((
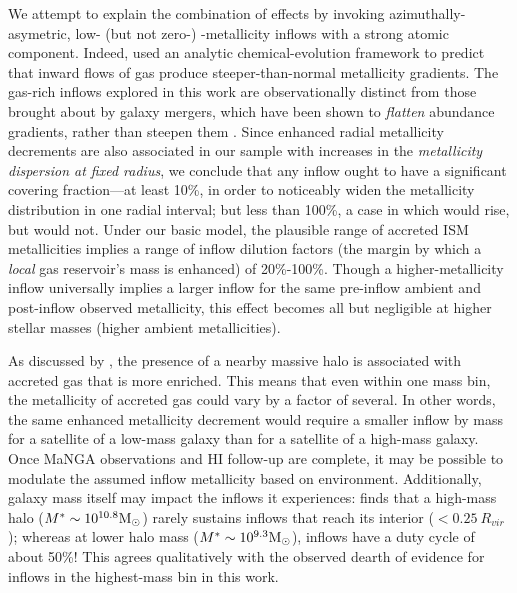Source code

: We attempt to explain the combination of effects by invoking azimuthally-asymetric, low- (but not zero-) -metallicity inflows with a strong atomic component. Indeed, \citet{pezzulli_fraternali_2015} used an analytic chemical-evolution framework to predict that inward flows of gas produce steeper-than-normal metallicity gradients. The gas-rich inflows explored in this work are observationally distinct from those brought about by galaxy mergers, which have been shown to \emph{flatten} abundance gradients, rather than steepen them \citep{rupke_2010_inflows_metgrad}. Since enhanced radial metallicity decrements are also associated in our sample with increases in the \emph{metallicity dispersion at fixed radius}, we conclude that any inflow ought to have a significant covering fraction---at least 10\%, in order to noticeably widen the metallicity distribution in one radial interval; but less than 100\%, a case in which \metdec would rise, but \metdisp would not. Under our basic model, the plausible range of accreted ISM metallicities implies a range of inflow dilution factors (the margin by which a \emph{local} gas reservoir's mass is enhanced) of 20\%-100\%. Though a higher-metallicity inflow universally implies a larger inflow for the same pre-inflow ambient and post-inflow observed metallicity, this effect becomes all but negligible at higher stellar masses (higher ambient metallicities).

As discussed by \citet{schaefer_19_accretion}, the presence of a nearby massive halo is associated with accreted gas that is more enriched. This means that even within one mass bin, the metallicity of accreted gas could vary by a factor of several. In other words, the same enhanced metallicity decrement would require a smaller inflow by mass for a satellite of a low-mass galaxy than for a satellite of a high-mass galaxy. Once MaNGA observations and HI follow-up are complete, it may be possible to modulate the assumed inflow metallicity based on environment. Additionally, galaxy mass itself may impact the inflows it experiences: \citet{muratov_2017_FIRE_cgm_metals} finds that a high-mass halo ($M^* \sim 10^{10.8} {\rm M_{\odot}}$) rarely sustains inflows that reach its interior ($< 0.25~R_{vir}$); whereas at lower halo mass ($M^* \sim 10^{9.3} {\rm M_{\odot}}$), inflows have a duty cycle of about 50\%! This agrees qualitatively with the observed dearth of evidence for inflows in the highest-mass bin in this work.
))
((
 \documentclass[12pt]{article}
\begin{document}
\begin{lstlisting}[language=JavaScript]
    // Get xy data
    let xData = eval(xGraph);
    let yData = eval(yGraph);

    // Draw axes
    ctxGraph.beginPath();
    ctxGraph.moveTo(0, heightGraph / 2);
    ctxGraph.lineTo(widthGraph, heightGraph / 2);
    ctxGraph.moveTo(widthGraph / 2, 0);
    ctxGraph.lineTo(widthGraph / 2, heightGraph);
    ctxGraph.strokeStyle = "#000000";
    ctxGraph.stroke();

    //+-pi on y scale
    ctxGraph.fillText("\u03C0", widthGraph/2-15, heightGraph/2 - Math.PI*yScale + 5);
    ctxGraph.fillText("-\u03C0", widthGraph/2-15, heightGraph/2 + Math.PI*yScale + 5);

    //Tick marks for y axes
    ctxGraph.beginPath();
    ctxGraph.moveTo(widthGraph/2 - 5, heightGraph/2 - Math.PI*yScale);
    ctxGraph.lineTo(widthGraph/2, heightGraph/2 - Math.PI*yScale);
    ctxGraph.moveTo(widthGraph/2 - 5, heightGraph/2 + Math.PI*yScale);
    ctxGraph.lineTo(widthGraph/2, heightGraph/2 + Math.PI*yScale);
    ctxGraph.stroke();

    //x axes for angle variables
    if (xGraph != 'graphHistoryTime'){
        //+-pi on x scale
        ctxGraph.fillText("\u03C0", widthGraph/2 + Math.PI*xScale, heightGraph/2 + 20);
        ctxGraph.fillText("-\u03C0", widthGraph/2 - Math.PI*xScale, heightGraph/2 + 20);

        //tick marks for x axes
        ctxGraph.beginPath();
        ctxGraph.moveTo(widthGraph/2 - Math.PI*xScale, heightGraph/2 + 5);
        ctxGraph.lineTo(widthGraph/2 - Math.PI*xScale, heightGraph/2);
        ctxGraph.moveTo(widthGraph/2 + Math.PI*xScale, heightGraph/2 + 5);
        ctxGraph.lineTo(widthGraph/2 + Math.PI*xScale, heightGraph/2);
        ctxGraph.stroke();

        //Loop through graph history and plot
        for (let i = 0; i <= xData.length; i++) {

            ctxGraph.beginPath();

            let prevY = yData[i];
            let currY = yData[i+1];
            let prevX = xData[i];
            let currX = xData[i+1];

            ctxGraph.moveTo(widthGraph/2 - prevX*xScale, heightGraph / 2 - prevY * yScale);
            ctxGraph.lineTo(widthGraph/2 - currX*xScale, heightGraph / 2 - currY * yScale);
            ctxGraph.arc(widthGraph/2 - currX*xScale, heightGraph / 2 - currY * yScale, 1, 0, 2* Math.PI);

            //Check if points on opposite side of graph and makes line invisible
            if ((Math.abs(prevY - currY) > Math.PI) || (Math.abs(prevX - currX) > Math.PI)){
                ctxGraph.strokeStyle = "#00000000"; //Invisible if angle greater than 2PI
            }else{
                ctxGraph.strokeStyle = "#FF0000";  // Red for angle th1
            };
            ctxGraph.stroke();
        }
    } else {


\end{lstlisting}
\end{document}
))
((
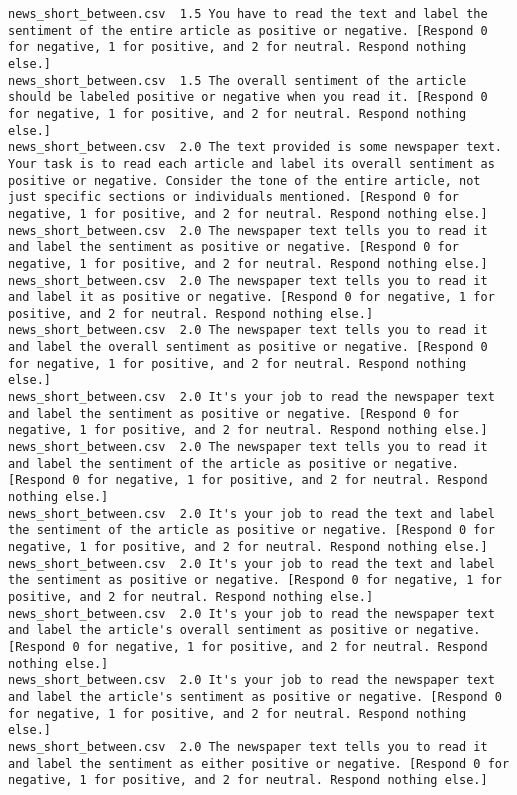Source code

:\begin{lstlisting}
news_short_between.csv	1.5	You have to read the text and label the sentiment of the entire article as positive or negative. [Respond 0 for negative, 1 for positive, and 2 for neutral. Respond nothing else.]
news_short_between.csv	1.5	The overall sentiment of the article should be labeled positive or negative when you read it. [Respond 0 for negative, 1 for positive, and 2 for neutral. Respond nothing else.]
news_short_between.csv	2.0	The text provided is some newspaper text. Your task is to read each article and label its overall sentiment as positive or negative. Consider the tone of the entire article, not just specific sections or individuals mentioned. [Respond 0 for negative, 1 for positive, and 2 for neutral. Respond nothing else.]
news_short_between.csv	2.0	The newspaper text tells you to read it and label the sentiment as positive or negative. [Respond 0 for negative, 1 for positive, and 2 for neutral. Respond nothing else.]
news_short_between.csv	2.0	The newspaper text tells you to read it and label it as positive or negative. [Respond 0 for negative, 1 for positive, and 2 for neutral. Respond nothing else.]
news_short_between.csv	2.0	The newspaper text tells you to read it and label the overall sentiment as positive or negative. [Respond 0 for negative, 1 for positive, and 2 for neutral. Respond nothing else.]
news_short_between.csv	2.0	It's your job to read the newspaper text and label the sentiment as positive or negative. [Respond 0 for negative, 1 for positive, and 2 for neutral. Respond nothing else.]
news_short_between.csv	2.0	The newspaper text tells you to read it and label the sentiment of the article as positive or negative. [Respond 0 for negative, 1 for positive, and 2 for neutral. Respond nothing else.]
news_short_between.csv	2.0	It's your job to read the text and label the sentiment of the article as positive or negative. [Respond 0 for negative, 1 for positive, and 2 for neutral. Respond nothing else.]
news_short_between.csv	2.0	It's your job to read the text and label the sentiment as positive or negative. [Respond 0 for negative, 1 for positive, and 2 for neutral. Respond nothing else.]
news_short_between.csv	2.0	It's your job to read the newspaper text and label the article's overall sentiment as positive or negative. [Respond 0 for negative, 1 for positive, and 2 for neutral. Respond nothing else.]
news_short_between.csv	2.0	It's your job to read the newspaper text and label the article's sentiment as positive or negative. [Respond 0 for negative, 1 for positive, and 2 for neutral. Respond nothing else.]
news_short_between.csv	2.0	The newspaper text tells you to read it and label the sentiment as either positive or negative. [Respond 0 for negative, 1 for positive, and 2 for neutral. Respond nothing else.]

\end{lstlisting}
))
**What the task asks**
Everything in the material above from the line that has "ctxGraph.moveTo(widthGraph/2 + Math.PI*xScale, heightGraph/2" through the line that has "ctxGraph.moveTo(widthGraph/2 - prevX*xScale, heightGraph" must be duplicated exactly, with no other lines given.

**Your solution**
        ctxGraph.moveTo(widthGraph/2 + Math.PI*xScale, heightGraph/2 + 5);
        ctxGraph.lineTo(widthGraph/2 + Math.PI*xScale, heightGraph/2);
        ctxGraph.stroke();

        //Loop through graph history and plot
        for (let i = 0; i <= xData.length; i++) {

            ctxGraph.beginPath();

            let prevY = yData[i];
            let currY = yData[i+1];
            let prevX = xData[i];
            let currX = xData[i+1];

            ctxGraph.moveTo(widthGraph/2 - prevX*xScale, heightGraph / 2 - prevY * yScale);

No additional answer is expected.